Cainntear wrote:Well yesand no. If we're looking at what they actually do, we're going to learn something; if we ask them whether they do something or other, you might well learn something or you might not; if you just ask them what they do, you probably won't learn anything...
It reminds me of a discussion I had with someone who claimed they only read books on musical technique (orchestration, harmony etc) from 'real' composers. The claim being that since this person, e.g. Berlioz, also put out works now considered 'great', it also meant the germ of this greatness is for the taking via his treatise. I see this as a vast error.
Cainntear wrote:As I've mentioned repeatedly (including quite recently), I bought a book on swimming called Total Immersion which talked about how swimmers would repeat the lines that their coaches gave them on how to swim "properly" with no analysis of their own technique. But then the underwater chase cam was invented, and you could see the swimmers' technique better than ever. What was discovered was that the best swimmers were doing something quite differently from what they would describe. Swimming changed very rapidly as people started looking at what the top swimmers actually did rather than placing all the weight on what they said they did.
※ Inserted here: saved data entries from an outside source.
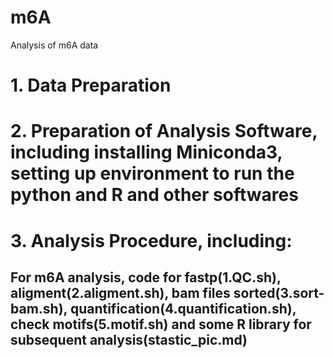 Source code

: # m6A

Analysis of m6A data
# 1. Data Preparation
# 2. Preparation of Analysis Software, including installing Miniconda3, setting up environment to run the python and R and other softwares
# 3. Analysis Procedure, including:
## For m6A analysis, code for fastp(1.QC.sh), aligment(2.aligment.sh), bam files sorted(3.sort-bam.sh), quantification(4.quantification.sh), check motifs(5.motif.sh) and some R library for subsequent analysis(stastic_pic.md) 
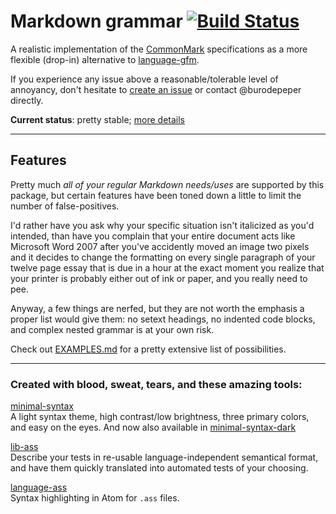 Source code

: # Markdown grammar [![Build Status](https://travis-ci.org/burodepeper/language-markdown.svg?branch=master)](https://travis-ci.org/burodepeper/language-markdown)

A realistic implementation of the [CommonMark](http://www.commonmark.org/) specifications as a more flexible (drop-in) alternative to [language-gfm](https://github.com/atom/language-gfm/).

If you experience any issue above a reasonable/tolerable level of annoyancy, don't hesitate to [create an issue](issues/new/) or contact @burodepeper directly.

 **Current status**: pretty stable; [more details](STATUS.md)

---

## Features

Pretty much _all of your regular Markdown needs/uses_ are supported by this package, but certain features have been toned down a little to limit the number of false-positives.

I'd rather have you ask why your specific situation isn't italicized as you'd intended, than have you complain that your entire document acts like Microsoft Word 2007 after you've accidently moved an image two pixels and it decides to change the formatting on every single paragraph of your twelve page essay that is due in a hour at the exact moment you realize that your printer is probably either out of ink or paper, and you really need to pee.

Anyway, a few things are nerfed, but they are not worth the emphasis a proper list would give them: no setext headings, no indented code blocks, and complex nested grammar is at your own risk.

Check out [EXAMPLES.md](EXAMPLES.md) for a pretty extensive list of possibilities.

---

### Created with blood, sweat, tears, and these amazing tools:

[minimal-syntax](https://atom.io/packages/minimal-syntax)<br>
A light syntax theme, high contrast/low brightness, three primary colors, and easy on the eyes. And now also available in [minimal-syntax-dark](https://atom.io/packages/minimal-syntax-dark)

[lib-ass](https://www.npmjs.org/packages/lib-ass)<br>
Describe your tests in re-usable language-independent semantical format, and have them quickly translated into automated tests of your choosing.

[language-ass](https://github.com/burodepeper/language-ass/)<br>
Syntax highlighting in Atom for `.ass` files.
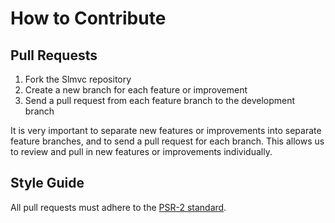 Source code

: # How to Contribute

## Pull Requests

1. Fork the Slmvc repository
2. Create a new branch for each feature or improvement
3. Send a pull request from each feature branch to the development branch

It is very important to separate new features or improvements into separate feature branches, and to send a
pull request for each branch. This allows us to review and pull in new features or improvements individually.

## Style Guide

All pull requests must adhere to the [PSR-2 standard](https://github.com/php-fig/fig-standards/blob/master/accepted/PSR-2-coding-style-guide.md).
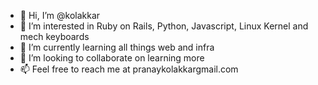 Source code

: - 👋 Hi, I’m @kolakkar
- 👀 I’m interested in Ruby on Rails, Python, Javascript, Linux Kernel and mech keyboards
- 🌱 I’m currently learning all things web and infra
- 💞️ I’m looking to collaborate on learning more
- 📫 Feel free to reach me at pranay<dot>kolakkar<at>gmail.com

<!---
kolakkar/kolakkar is a ✨ special ✨ repository because its `README.md` (this file) appears on your GitHub profile.
You can click the Preview link to take a look at your changes.
--->
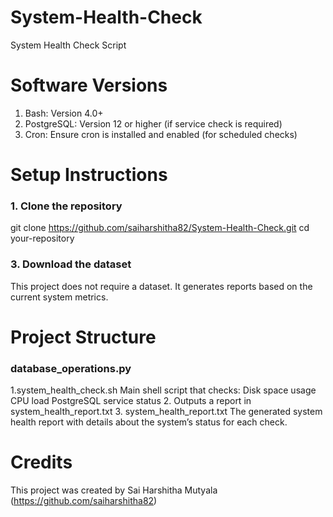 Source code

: # System-Health-Check

System Health Check Script
# Software Versions
1. Bash: Version 4.0+
2. PostgreSQL: Version 12 or higher (if service check is required)
3. Cron: Ensure cron is installed and enabled (for scheduled checks)
# Setup Instructions
### 1. Clone the repository

   git clone https://github.com/saiharshitha82/System-Health-Check.git
  cd your-repository

   
### 3. Download the dataset

This project does not require a dataset. It generates reports based on the current system metrics.

# Project Structure

### database_operations.py
1.system_health_check.sh
Main shell script that checks:
Disk space usage
CPU load
PostgreSQL service status
2. Outputs a report in system_health_report.txt
3. system_health_report.txt
The generated system health report with details about the system’s status for each check.


# Credits
This project was created by Sai Harshitha Mutyala (https://github.com/saiharshitha82) 
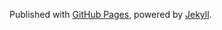  Published with [GitHub Pages](https://pages.github.com/), powered by [Jekyll](https://jekyllrb.com/).
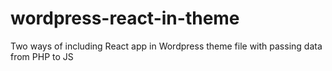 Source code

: # wordpress-react-in-theme
Two ways of including React app in Wordpress theme file with passing data from PHP to JS

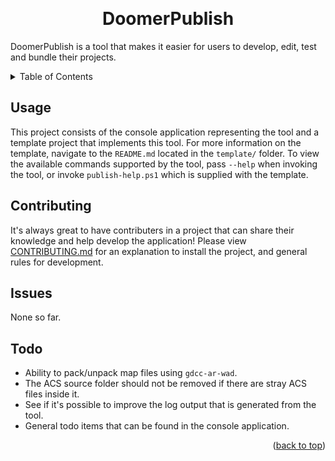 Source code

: <!-- Anchor for the "back to top" links -->
<a id="readme-top"></a>

<!-- Project logo -->
<br />
<div align="center">
  <h1>DoomerPublish</h1>
</div>

DoomerPublish is a tool that makes it easier for users to develop, edit, test and bundle their projects.

<!-- Table of contents -->
<details>
  <summary>Table of Contents</summary>
  <ol>
   <li>
      <a href="#usage">Usage</a>
    </li>
    <li>
      <a href="#contributing">Contributing</a>
    </li>
    <li>
      <a href="#issues">Issues</a>
    </li>
	<li>
      <a href="#todo">Todo</a>
    </li>
  </ol>
</details>


## Usage
This project consists of the console application representing the tool and a template project that implements this tool. For more information on the template, navigate to the `README.md` located in the `template/` folder. To view the available commands supported by the tool, pass `--help` when invoking the tool, or invoke `publish-help.ps1` which is supplied with the template.

## Contributing
It's always great to have contributers in a project that can share their knowledge and help develop the application! Please view [CONTRIBUTING.md](CONTRIBUTING.md) for an explanation to install the project, and general rules for development.

## Issues
None so far.

## Todo
- Ability to pack/unpack map files using `gdcc-ar-wad`.
- The ACS source folder should not be removed if there are stray ACS files inside it.
- See if it's possible to improve the log output that is generated from the tool.
- General todo items that can be found in the console application.

<p align="right">(<a href="#readme-top">back to top</a>)</p>
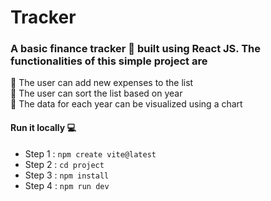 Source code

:# Tracker 
###  A basic finance tracker :dart: built using React JS. The functionalities of this simple project are 
:round_pushpin: The user can add new expenses to the list <br>
:round_pushpin: The user can sort the list based on year <br>
:round_pushpin: The data for each year can be visualized using a chart <br>

#### Run it locally :computer:
- Step 1 : `npm create vite@latest`
- Step 2 : `cd project`
- Step 3 :  `npm install`
- Step 4 :  `npm run dev`
  



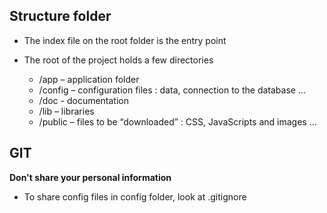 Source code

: ## Structure folder

- The index file on the root folder is the entry point

- The root of the project holds a few directories
  - /app – application folder
  - /config – configuration files : data, connection to the database ...
  - /doc - documentation
  - /lib – libraries
  - /public – files to be “downloaded” : CSS, JavaScripts and images ...



## GIT

**Don't share your personal information**

- To share config files in config folder, look at .gitignore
It's indeed interesting. It doesn't greatly surprise me, since I imagine that once people learn something they only learn the motions and get 'advice', but this tends to be put into practise in a personal way. I learned tailoring from my father, but I don't at all do things the same way as he did. I have found ways that suit me better, even though the core 'rule' holds. And in fact he didn't always do things in the way he described them as a 'rule'. This mirrors quite closely I would say the processes of 'language learning' and 'language using', where things making the transition from theory to practise undergo a process where you shape it to yourself and your needs, style and abilities. This makes it not really easy to just transfer it as 'knowledge'.